The PhotoPicker is in place, but nothing happens once a picture is selected

We're getting close. We need a couple more things to achieve the first, extremely limited version of Float. First I need to enable multiple windows in info.plist.

Enable Multiple Windows in the info.plist

This is a setting that's new-to-me

Since we're opening up multiple windows, we will need some state to pass between views, a separate WindowGroup, and some @Environment actions.

@Observable
public class AppState {
    var image: UIImage?
}
@main
struct FloatApp: App {
    @State private var appState = AppState()

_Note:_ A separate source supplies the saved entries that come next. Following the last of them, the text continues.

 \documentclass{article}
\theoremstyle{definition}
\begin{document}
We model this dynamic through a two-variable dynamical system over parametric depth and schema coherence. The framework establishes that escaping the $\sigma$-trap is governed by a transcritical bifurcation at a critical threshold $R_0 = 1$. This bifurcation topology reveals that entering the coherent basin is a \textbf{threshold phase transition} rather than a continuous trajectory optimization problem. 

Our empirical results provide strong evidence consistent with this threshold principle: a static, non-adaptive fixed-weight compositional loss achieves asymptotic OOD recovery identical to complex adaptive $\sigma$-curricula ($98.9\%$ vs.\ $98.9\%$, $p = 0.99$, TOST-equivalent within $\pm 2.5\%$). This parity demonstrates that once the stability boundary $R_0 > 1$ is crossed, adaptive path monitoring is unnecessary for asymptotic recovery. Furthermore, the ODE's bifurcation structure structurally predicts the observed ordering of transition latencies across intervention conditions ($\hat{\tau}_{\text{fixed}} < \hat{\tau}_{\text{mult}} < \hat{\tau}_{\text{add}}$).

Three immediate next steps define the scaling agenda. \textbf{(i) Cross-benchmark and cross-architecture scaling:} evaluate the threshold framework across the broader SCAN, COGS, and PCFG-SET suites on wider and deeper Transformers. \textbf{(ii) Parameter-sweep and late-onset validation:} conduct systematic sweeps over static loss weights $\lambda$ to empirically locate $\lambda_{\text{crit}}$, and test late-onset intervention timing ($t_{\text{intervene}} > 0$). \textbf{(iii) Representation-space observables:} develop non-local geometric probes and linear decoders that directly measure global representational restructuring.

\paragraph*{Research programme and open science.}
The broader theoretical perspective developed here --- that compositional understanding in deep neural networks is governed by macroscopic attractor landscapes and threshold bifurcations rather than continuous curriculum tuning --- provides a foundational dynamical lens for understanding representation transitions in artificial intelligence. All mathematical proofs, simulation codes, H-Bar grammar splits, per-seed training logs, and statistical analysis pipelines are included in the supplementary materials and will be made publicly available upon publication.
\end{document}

    var body: some Scene {
        WindowGroup {
            ContentView()
                .environment(appState)
        }
        .windowResizability(.contentSize)
        
        WindowGroup(id: "placedImage") {
            if let image = appState.image {
                Image(uiImage: image)
                    .resizable()
                    .scaledToFit()
                    .environment(appState)
                    .frame(width: 600,
                           height: 450)
            }
        }
        .windowResizability(.contentSize)
    }
}
struct ContentView: View {
    @Environment(AppState.self) private var appState
    @Environment(\.openWindow) private var openWindow
    @Environment(\.dismissWindow) private var dismissWindow
    
    @State private var imageItem: PhotosPickerItem?
    @State private var path = NavigationPath()

    var body: some View {
        @Bindable var appState = appState

        NavigationStack(path: $path) {
            HStack(spacing: 40) {
                PhotosPicker(selection: $imageItem,
                             matching: .images)
                {
                    Label("Photo", systemImage: "photo")
                        .font(.largeTitle)
                        .frame(width: 200, 
                               height: 100)
                }
                
                Button {
                    path.append("text")
                } label: {
                    Label("Text", systemImage: "text.justify.left")
                        .font(.largeTitle)
                        .frame(width: 200, 
                               height: 100)
                }
            }
            .navigationTitle("Personalize Your Space")
            .navigationDestination(for: String.self) { path in
                if path == "text" {
                    Text("Add text here")
                }
            }
        }
        .frame(width: 600,
               height: 300)
        .onChange(of: imageItem) { _, _ in
            Task {
                if let data = try? await imageItem?.loadTransferable(type: Data.self) {
                    if let uiImage = UIImage(data: data) {
                        appState.image = uiImage
                        openWindow(id: "placedImage")
                        
                        return
                    }
                }
                
                print("Failed")
            }
        }
    }
}

Beautiful!

It may not look like much and the visionOS version of Float does not yet use ARKit like the original, 2017, iOS version of Float – but the visionOS app now floats photos in space.

And with that we are on our way!